The “textutil” utility is known to be good at converting text files from one encoding to another. The general syntax of the decoding process is as follows:
do shell script "/usr/bin/textutil -convert txt -encoding UTF-16 -inputencoding windows-1256 " & quoted form of POSIX path of (choose file)
The man-page of this utility says that if you do not specify the “-inputencoding” option, then the command will determine the encoding of the source text file itself, from its BOM:
do shell script "/usr/bin/textutil -convert txt -encoding UTF-16 " & quoted form of POSIX path of (choose file)
There are fastestEncoding and smallestEncoding properties in NSString objects. And the method stringWithContentsOfFile:usedEncoding:error:
which is probably what TextUtil uses (no guarantees, though)
by default, a file’s encoding will be determined from its BOM
which is … interesting. It simply means (I think) that if there’s a BOM in the file, it is used to determine the encoding (for which no one would need a CLI tool like that). The interesting question remains: What happens if there is no BOM?
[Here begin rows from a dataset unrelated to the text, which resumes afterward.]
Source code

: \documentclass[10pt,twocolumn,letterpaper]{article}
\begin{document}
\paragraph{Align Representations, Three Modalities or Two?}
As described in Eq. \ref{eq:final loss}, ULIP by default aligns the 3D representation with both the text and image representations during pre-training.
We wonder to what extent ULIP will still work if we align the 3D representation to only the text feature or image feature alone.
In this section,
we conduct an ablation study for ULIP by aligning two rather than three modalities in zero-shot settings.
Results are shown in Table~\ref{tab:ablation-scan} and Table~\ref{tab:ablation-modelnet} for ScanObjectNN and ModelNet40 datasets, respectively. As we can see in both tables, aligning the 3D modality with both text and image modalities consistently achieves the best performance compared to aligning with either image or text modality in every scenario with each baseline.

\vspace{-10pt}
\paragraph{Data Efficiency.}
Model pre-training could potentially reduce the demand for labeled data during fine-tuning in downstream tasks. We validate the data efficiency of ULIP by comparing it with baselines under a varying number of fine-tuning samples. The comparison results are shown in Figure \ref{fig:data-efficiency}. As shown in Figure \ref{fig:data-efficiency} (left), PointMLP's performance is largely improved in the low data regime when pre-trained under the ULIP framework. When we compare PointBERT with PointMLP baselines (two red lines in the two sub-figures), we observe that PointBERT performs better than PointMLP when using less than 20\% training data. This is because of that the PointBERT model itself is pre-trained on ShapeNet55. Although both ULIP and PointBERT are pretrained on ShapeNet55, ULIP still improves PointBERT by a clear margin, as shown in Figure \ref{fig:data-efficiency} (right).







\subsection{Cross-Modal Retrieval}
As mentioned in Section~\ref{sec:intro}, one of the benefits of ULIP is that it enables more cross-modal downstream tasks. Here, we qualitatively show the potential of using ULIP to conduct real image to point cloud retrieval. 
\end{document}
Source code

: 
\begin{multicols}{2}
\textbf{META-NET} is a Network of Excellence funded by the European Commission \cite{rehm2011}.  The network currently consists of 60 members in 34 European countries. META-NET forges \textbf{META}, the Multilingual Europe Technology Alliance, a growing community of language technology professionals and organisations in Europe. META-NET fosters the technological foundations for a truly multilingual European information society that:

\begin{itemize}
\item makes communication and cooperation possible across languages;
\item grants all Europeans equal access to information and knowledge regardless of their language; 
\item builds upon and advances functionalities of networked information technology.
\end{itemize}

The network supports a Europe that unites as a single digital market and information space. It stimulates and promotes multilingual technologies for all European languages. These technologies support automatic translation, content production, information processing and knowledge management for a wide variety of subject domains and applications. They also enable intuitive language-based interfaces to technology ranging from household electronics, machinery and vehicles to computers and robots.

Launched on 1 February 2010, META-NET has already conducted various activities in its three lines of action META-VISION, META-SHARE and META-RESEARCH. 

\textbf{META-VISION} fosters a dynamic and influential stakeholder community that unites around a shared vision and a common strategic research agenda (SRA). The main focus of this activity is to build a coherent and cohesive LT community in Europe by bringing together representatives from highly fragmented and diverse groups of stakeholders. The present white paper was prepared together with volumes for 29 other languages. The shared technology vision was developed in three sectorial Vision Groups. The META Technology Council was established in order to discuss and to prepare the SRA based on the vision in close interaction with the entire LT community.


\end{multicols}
I just saved a short text file from TextEdit, once with UTF-8 and once with UTF-16. Both variants didn’t contain a BOM, and textutil -info didn’t say anything about the encoding. I don’t know if -info does so, if there’s a BOM, though.
I also tried with an HTML file that has a meta charset=utf8 element, and textutil didn’t say anything abouth the encoding with -info. And it does apparently detect that (or just assume it?), since the conversion to Latin-1 works as expected, including a new charset attribute.
Why am I interested in this. Because it seems to me that textutil uses some kind of “cunning” algorithm to determine the file encoding. Similar to the NoteBook application on Windows systems.
I would be interested to know if this utility always successfully encodes a file with an unspecified source file encoding? Has anyone come across a case where textutil would fail to transcode a file successfully?
If textutil, like NoteBook, always recognizes correctly, then it would be ideal if this recognized encoding is obtained.
I suspect -initWithURL:options:documentAttributes:error: from NSAttributedString is more likely. Then it could output other formats. Back in the days when the code for TextEdit was published, it used something like that too.